Work Each Day to Become Unnecessary for Future Generations
My job as the CEO of Women’s Bean Project is to create a vision for what the world will look like when we are wildly successful, then enlist others to come along on the journey. During my tenure (16 and a half years and counting), I have come to the conclusion that the best way for us to have the greatest impact is to focus our energy on two things:
- Grow our operations to create the capacity to hire every woman who needs us. If we are going to have a significant impact on our community, we must reach a tipping point where every woman who would like to change her life has the opportunity to do so.
- Then, for each woman we hire, provide services so effective and far-reaching that she is the last in her family to need us.
During my tenure at the Bean Project, many times I have met women who come from the same families. We have hired a woman, then her aunt, cousin, sister, daughter. This is often a reflection of intergenerational challenges families face once they are in poverty. On the one hand, I’m thrilled that multiple women in the same family have enough confidence in us to refer other family members. We just want to ensure that once we have served these women, in 20 years we won’t be needed by the next generation. To accomplish this will require each woman hired by the Bean Project to create lasting behavior change.
Isabel Sawhill, a Brookings Institute scholar, discussed the behavioral aspects of poverty in some of her published work. She makes the case that changing one’s monetary situation is not the only key to breaking out of poverty. While money can alleviate the conditions of poverty, behavior change is required to create lasting change. A job can solve the immediate monetary stress from poverty, but other skills and behaviors are needed to break out. For example, once must stop showing behavior that works against social norms. While it can be challenging to create long-term change when one lives in a community where few men work, most women are unmarried and on welfare and dropping out of school is common. Though making change can be next to impossible without role models for what that change might look like, it is necessary to break out of poverty.
When women come to the Bean Project we hope to help them become role models for their families and communities by displaying the skills required to get and keep long-term work, knowing how to communicate effectively, understanding their emotional triggers that get in the way of maintaining positive behaviors. Essentially, they must be motivated to learn, act and then keep doing all the things that will help them be successful and break the cycle.
Several years ago a woman name Jazzmine arrived at the Bean Project ready to change the course of her life. She’d grown up with drug dealers and users and with no examples to follow. With no role models for employment or even a mainstream lifestyle, it was not surprising that Jazzmine began to follow the example of the rest of her family. After becoming justice-involved, Jazzmine was fortunate enough to be assigned a case manager who gave her food for thought: Who said that she had to repeat the behavior of her other family members? Why couldn’t she be the one to break the cycle? I remember Jazzmine saying what motivated her to create change in her life was this comment from her case manager. Change has to start somewhere, why can’t she be the one to do it?
Jazzmine successfully completed the program and went on to a job. Though her life has not been without challenges since she graduated from Women’s Bean Project, I believe that she will find her way.
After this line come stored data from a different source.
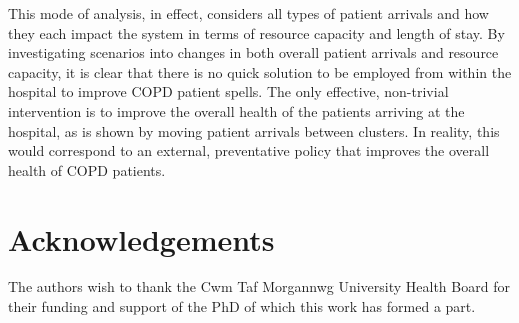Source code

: \documentclass[11pt]{article}
\begin{document}
This mode of analysis, in effect, considers all types of patient arrivals and
how they each impact the system in terms of resource capacity and length of
stay. By investigating scenarios into changes in both overall patient arrivals
and resource capacity, it is clear that there is no quick solution to be
employed from within the hospital to improve COPD patient spells. The only
effective, non-trivial intervention is to improve the overall health of the
patients arriving at the hospital, as is shown by moving patient arrivals
between clusters. In reality, this would correspond to an external, preventative
policy that improves the overall health of COPD patients.

\section*{Acknowledgements}

The authors wish to thank the Cwm Taf Morgannwg University Health Board for
their funding and support of the PhD of which this work has formed a part.
\end{document}

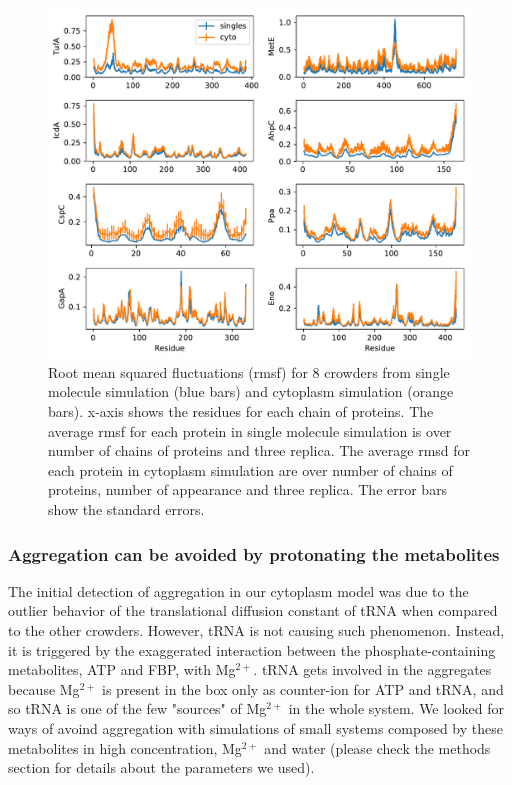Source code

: \documentclass[journal=jacsat,manuscript=article]{achemso}
\begin{document}
\begin{figure}[H]
\includegraphics[scale=0.5]{rmsf_2cols.pdf}
\caption{Root mean squared fluctuations (rmsf) for 8 crowders from single molecule simulation (blue bars) and cytoplasm simulation (orange bars). x-axis shows the residues for each chain of proteins. The average rmsf for each protein in single molecule simulation is over number of chains of proteins and three replica. The average rmsd for each protein in cytoplasm simulation are over number of chains of proteins, number of appearance and three replica. The error bars show the standard errors.\textbf{\color{red}{CAN YOU ADD THE PROTEIN NAME AS A LABEL INSIDE EACH PLOT? I THINK THE VARIABLE NAME SHOULD BE IN THE Y-AXIS (RMSF NM2)}}}
\label{fig:rmsf}
\end{figure}






\subsubsection{Aggregation can be avoided by protonating the metabolites}

The initial detection of aggregation in our cytoplasm model was due to the outlier behavior of the translational diffusion constant of tRNA when compared to the other crowders. However, tRNA is not causing such phenomenon. Instead, it is triggered by the exaggerated interaction between the phosphate-containing metabolites, ATP and FBP, with Mg$^{2+}$. tRNA gets involved in the aggregates because Mg$^{2+}$ is present in the box only as counter-ion for ATP and tRNA, and so tRNA is one of the few "sources" of Mg$^{2+}$ in the whole system. We looked for ways of avoind aggregation with simulations of small systems composed by these metabolites in high concentration, Mg$^{2+}$ and water (please check the methods section for details about the parameters we used).
\end{document}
More importantly, I am confident that if Jazzmine ever has a daughter, she will not need us because Jazzmine will break the cycle.
As long as we are needed, Women’s Bean Project will exist in the community, ready to help women create lasting change by learning the job readiness and life skills needed to get and keep employment. I merely hope there will be a day when we are no longer needed because we have effectively solved the problem we set out to address. That is my vision for our future.